Throughout the week, the keynote speakers really opened my mind to the challenges that we face when trying to develop space systems.
Surprisingly, the unpredictable and often hostile space environment seems to be the least of our worries, it is actually the constraints on battery power and mass that fiercely complicate the development of these systems. Due to these constraints, both the hardware and software that we use must actually be relatively simple.
I presented a position paper on “Modular Verification of Autonomous Space Robotics” at the Assurance of Autonomy for Robotic Space Missions Workshop at SMC-IT.
One of the aims of the workshop was to explore the role that current and future verification techniques play in assuring autonomous space robotic systems. Our position paper was well-received and inspired interesting conversation at the workshop which was well attended with lots of researchers from NASA and JPL.
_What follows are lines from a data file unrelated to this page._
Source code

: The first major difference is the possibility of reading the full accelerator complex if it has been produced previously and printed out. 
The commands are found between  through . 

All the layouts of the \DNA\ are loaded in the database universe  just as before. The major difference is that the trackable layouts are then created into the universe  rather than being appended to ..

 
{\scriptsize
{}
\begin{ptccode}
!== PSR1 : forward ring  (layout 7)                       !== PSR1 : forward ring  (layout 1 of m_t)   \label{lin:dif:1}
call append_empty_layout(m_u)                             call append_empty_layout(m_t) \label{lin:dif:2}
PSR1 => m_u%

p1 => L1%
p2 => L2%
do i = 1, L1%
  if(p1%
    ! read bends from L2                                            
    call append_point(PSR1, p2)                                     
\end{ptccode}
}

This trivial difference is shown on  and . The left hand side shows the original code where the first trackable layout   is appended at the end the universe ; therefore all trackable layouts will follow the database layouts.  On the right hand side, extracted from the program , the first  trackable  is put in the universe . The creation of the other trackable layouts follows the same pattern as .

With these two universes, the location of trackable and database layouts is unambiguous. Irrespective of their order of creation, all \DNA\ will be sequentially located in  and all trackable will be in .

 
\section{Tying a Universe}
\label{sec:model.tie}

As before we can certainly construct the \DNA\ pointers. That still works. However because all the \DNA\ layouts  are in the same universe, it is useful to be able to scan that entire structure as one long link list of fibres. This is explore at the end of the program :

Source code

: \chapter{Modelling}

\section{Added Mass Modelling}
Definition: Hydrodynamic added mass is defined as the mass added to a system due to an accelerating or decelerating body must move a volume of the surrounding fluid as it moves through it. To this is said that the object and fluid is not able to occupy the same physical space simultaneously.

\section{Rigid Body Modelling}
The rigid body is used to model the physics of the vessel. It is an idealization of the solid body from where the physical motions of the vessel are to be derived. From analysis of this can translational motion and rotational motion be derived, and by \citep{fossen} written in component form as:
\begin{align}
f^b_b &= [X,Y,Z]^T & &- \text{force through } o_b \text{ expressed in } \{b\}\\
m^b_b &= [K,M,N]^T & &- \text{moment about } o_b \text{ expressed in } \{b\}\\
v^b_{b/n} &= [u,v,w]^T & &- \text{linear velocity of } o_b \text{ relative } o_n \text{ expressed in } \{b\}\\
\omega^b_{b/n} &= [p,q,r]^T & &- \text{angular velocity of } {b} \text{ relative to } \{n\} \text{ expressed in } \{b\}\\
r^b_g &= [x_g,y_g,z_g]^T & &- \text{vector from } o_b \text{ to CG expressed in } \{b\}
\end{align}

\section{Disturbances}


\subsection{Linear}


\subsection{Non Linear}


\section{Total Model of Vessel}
I actually got to speak to someone who was interested in the branch of category theory that I had used during my PhD. Normally, people run a mile when I mention it but this person actually approached me to ask questions about it!
As part of this conference, I visited the Jet Propulsion Laboratory and viewed scale models of systems that have been deployed in space, including the Mars Curiosity rover, as well as the Mars 2020 rover that is currently undergoing testing.
I was surprised by the size of these robots, I thought that the Curiosity rover would be small but it is actually the size of a Mini-Cooper. It was both an entertaining and very informative visit – I can now safely say that I’ve been there, done that and even bought a t-shirt!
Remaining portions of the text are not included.